Quand on a vécu intimement la transition de classe, on sent à quel point les classes sociales tiennent à une infinité de choses, tellement profondes. On sait que les classes, ce n’est pas seulement une question de revenus ou de place dans les rapports de production, comme dans la tradition marxiste, mais que c’est aussi ce qu’on mange, comment on s’habille, comment on rit, comment on parle, quel sport on pratique, quelle musique on écoute. C’est pour ça qu’il est aussi violent de passer d’une classe à une autre. Parce qu’entre les classes dominées et les classes dominantes, il n’y a pas une porte, il y en a huit cents. En même temps, je crois que, oui, cette expérience du transfuge de classe est une occasion d’écrire les classes sociales autrement. Je crois que c’est extrêmement important de tenter de transformer les signifiants traditionnellement associés aux classes sociales. J’ai l’impression que dans l’art, dans le journalisme, dans l’espace public, on donne toujours les mêmes images de la classe ouvrière. On remobilise sans cesse les mêmes signifiants, et je l’ai fait aussi : le mur de briques, l’usine, l’homme avec sa clope, la télé. Bien sûr, tout ça fait partie de la réalité aussi, mais ce sont des images qui ont été tellement utilisées qu’elles sont usées, qu’elles ne disent plus rien. On les a trop vues, trop entendues, trop répétées. C’est pour ça aussi que les dominé.es sont invisibles : pas seulement parce qu’ils sont moins représenté.es que les dominants, mais aussi parce qu’ils sont mal représenté.es, ou représenté.es avec des signifiants trop anciens, qui ont perdu leur pouvoir d’évocation, de confrontation.
J’essaye dans Qui a tué mon père de raconter comment mon père a essayé pendant toute sa vie d’être jeune, parce que la violence de classe, c’est aussi la frontière entre qui a le droit d’être jeune et qui n’a pas le droit de l’être, les privilégiés qui vont à l’université, qui font des études, vivent des années de suspension, pendant que les ouvriers travaillent déjà. Dans Monique s’évade, je raconte qu’au moment où ma mère s’enfuit je lui propose de lui commander un repas à distance pour qu’elle puisse se reposer, et quand je lui suggère de la cuisine libanaise, elle me dit qu’elle n’a jamais goûté.

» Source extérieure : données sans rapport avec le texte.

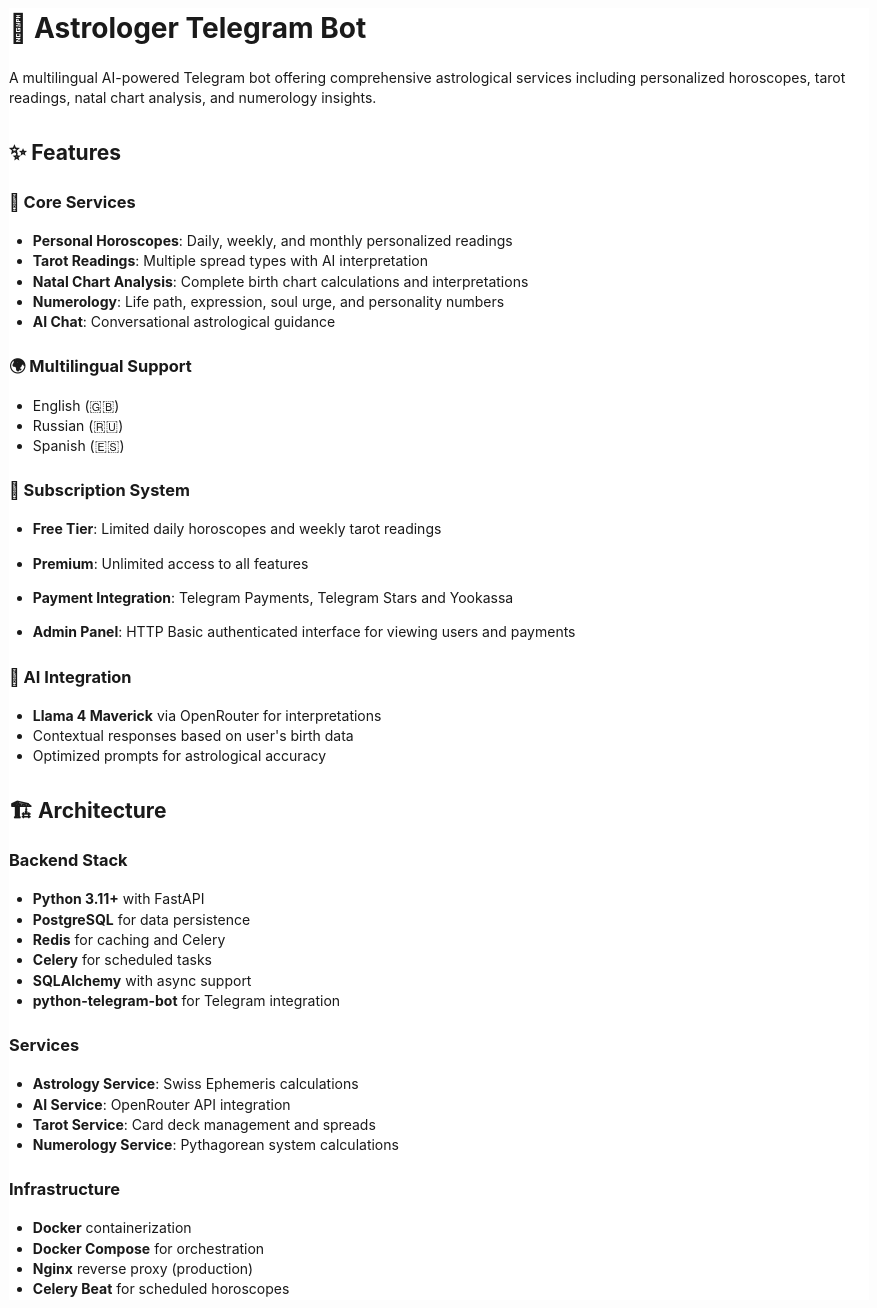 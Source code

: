 # 🌟 Astrologer Telegram Bot

A multilingual AI-powered Telegram bot offering comprehensive astrological services including personalized horoscopes, tarot readings, natal chart analysis, and numerology insights.

## ✨ Features

### 🔮 Core Services
- **Personal Horoscopes**: Daily, weekly, and monthly personalized readings
- **Tarot Readings**: Multiple spread types with AI interpretation
- **Natal Chart Analysis**: Complete birth chart calculations and interpretations
- **Numerology**: Life path, expression, soul urge, and personality numbers
- **AI Chat**: Conversational astrological guidance

### 🌍 Multilingual Support
- English (🇬🇧)
- Russian (🇷🇺)
- Spanish (🇪🇸)

### 💎 Subscription System
- **Free Tier**: Limited daily horoscopes and weekly tarot readings
- **Premium**: Unlimited access to all features
- **Payment Integration**: Telegram Payments, Telegram Stars and Yookassa

- **Admin Panel**: HTTP Basic authenticated interface for viewing users and payments

### 🤖 AI Integration
- **Llama 4 Maverick** via OpenRouter for interpretations
- Contextual responses based on user's birth data
- Optimized prompts for astrological accuracy

## 🏗️ Architecture

### Backend Stack
- **Python 3.11+** with FastAPI
- **PostgreSQL** for data persistence
- **Redis** for caching and Celery
- **Celery** for scheduled tasks
- **SQLAlchemy** with async support
- **python-telegram-bot** for Telegram integration

### Services
- **Astrology Service**: Swiss Ephemeris calculations
- **AI Service**: OpenRouter API integration
- **Tarot Service**: Card deck management and spreads
- **Numerology Service**: Pythagorean system calculations

### Infrastructure
- **Docker** containerization
- **Docker Compose** for orchestration
- **Nginx** reverse proxy (production)
- **Celery Beat** for scheduled horoscopes
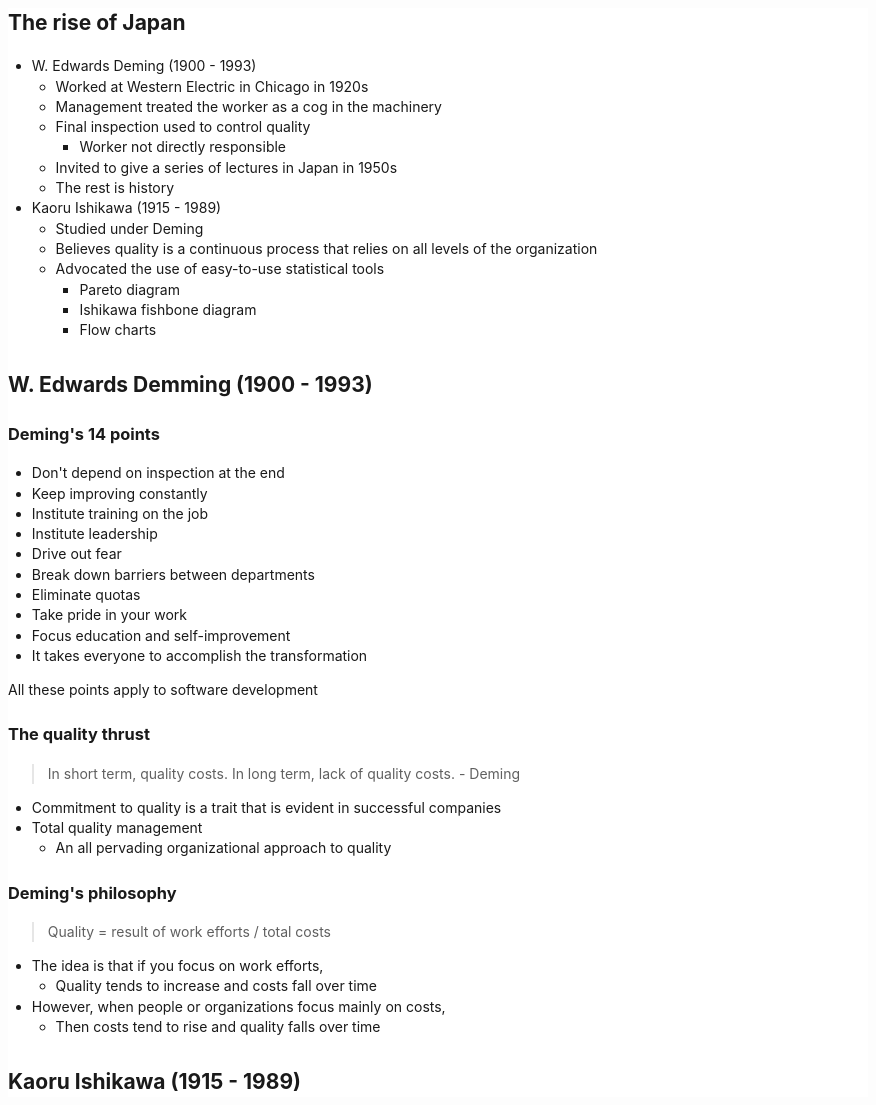 ## The rise of Japan

- W. Edwards Deming (1900 - 1993)
	- Worked at Western Electric in Chicago in 1920s
	- Management treated the worker as a cog in the machinery
	- Final inspection used to control quality
		- Worker not directly responsible
	- Invited to give a series of lectures in Japan in 1950s
	- The rest is history
- Kaoru Ishikawa (1915 - 1989)
	- Studied under Deming
	- Believes quality is a continuous process that relies on all levels of the organization
	- Advocated the use of easy-to-use statistical tools
		- Pareto diagram
		- Ishikawa fishbone diagram
		- Flow charts

## W. Edwards Demming (1900 - 1993)

### Deming's 14 points

- Don't depend on inspection at the end
- Keep improving constantly
- Institute training on the job
- Institute leadership
- Drive out fear
- Break down barriers between departments
- Eliminate quotas
- Take pride in your work
- Focus education and self-improvement
- It takes everyone to accomplish the transformation

All these points apply to software development

### The quality thrust

>In short term, quality costs. In long term, lack of quality costs. - Deming

- Commitment to quality is a trait that is evident in successful companies
- Total quality management
	- An all pervading organizational approach to quality

### Deming's philosophy

>Quality = result of work efforts / total costs

- The idea is that if you focus on work efforts,
	- Quality tends to increase and costs fall over time
- However, when people or organizations focus mainly on costs,
	- Then costs tend to rise and quality falls over time

## Kaoru Ishikawa (1915 - 1989)
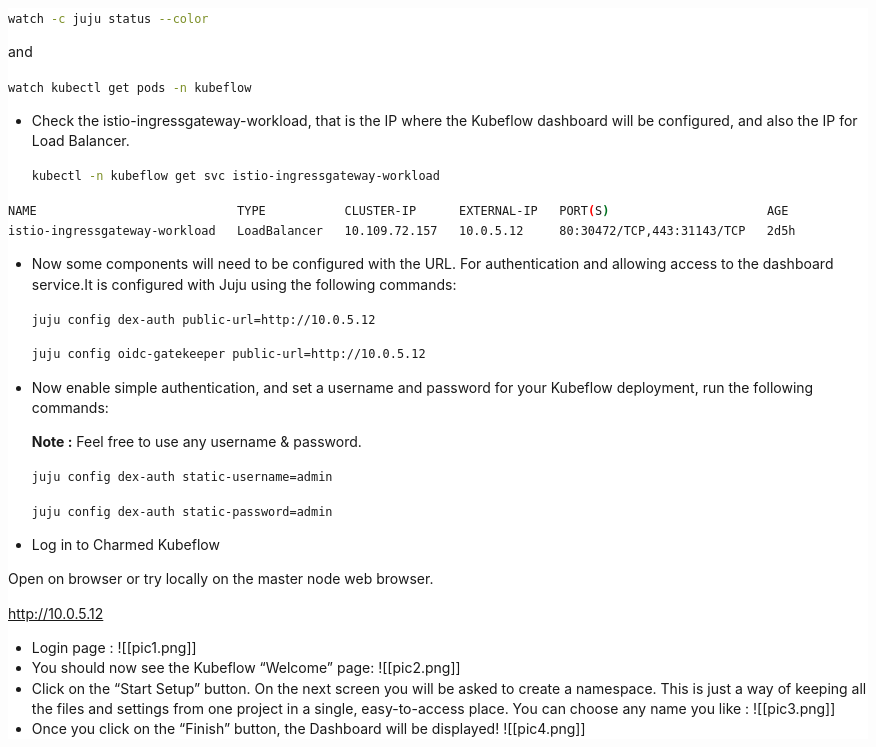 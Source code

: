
 ```bash
watch -c juju status --color
```
and 

```bash
watch kubectl get pods -n kubeflow
```

- Check the istio-ingressgateway-workload, that is the IP where the Kubeflow dashboard will be configured, and also the IP for Load Balancer.

    ```bash
	kubectl -n kubeflow get svc istio-ingressgateway-workload
    ```
    
```bash
NAME                            TYPE           CLUSTER-IP      EXTERNAL-IP   PORT(S)                      AGE
istio-ingressgateway-workload   LoadBalancer   10.109.72.157   10.0.5.12     80:30472/TCP,443:31143/TCP   2d5h
```
- Now some components will need to be configured with the URL. For authentication and allowing access to the dashboard service.It is configured with Juju using the following commands: 

	```bash
	juju config dex-auth public-url=http://10.0.5.12
	```
    
    ```bash
    juju config oidc-gatekeeper public-url=http://10.0.5.12
    ```
- Now enable simple authentication, and set a username and password for your Kubeflow deployment, run the following commands:

    **Note :** Feel free to use any username & password.
    ```bash
    juju config dex-auth static-username=admin
    ```
    
    ```bash
    juju config dex-auth static-password=admin
    ```
- Log in to Charmed Kubeflow

Open on browser or try locally on the master node web browser.

http://10.0.5.12


- Login page :
![[pic1.png]]
- You should now see the Kubeflow “Welcome” page:
![[pic2.png]]
- Click on the “Start Setup” button. On the next screen you will be asked to create a namespace. This is just a way of keeping all the files and settings from one project in a single, easy-to-access place. You can choose any name you like :
![[pic3.png]]
- Once you click on the “Finish” button, the Dashboard will be  displayed! 
![[pic4.png]]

La différence de classe, c’est aussi ça, des gouts, des saveurs, des odeurs dont on est privé. Quand j’emmène ma mère en voyage à la fin du livre, je comprends qu’elle n’a jamais pris l’avion de sa vie, jamais dormi à l’hôtel de sa vie, jamais traversé une frontière de sa vie. Les écarts de classe se manifestent partout. Voilà peut-être un des rôles de la littérature des transfuges : renouveler le langage des classes sociales.